A quick scan of the entrants shows that some were unclear on the concept, sending in pictures in which their bottoms were obscured, distant, or upstaged by attitude. We note that many were given grades of 0.0, which strikes us as unfair, as all bottoms are bootyful.

Being chivalrous and perverse, below the fold we reproduce six entrants to whom AA unaccountably gave sub-prime scores and who deserve wider attention.

The top 10 finishers get gifts, and the winner gets to star in an AA ad and, we’re sure, an audience with Dov Charney.
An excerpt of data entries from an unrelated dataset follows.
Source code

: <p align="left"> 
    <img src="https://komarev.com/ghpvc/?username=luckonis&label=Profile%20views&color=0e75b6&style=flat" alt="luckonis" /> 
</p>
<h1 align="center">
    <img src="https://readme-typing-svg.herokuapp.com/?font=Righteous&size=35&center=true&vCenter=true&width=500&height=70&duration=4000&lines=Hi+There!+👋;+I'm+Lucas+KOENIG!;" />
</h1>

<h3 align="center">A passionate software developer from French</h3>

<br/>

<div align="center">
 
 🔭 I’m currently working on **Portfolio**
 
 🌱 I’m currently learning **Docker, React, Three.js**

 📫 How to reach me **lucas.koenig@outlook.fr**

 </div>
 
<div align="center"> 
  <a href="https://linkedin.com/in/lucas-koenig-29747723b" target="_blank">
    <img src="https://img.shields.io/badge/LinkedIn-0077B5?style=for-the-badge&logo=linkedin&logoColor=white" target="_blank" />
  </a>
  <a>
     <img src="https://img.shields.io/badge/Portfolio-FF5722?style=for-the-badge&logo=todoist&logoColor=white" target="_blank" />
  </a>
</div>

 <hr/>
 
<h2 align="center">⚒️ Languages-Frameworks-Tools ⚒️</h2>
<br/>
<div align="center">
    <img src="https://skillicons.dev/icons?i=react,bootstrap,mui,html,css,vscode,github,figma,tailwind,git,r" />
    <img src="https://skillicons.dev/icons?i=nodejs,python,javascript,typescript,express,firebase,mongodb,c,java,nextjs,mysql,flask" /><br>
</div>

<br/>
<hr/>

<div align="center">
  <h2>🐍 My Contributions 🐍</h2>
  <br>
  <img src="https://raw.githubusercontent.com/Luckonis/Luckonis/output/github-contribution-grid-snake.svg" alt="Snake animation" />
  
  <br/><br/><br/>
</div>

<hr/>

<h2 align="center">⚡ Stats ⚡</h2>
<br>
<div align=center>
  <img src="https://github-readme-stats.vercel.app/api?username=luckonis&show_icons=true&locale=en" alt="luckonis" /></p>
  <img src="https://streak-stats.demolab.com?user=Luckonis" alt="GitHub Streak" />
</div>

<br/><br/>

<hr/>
Pussycat, 0.00. We don’t get this at all. Maybe because she’s from Budapest and they didn’t want to fly her in?

Sweet Cheeks, 0.00. Don’t any black people work at American Apparel? Or even Mexicans? She reminds us of Iris Chacon.

Stache, 1.54. Brother is sty-lin’. And check it out, ladies — he has his own treadmill!

Elena Livshuk, 1.83. Dov was probably thinking, “nutcracker!” and buried this like a suppressed memory.

Electric Feel, 1.73. It’s not really a butt shot, but c’mon, it’s a hot scenario. What are you, Mormons?

Miri, 2.03. AA should just hire this whole damn crew.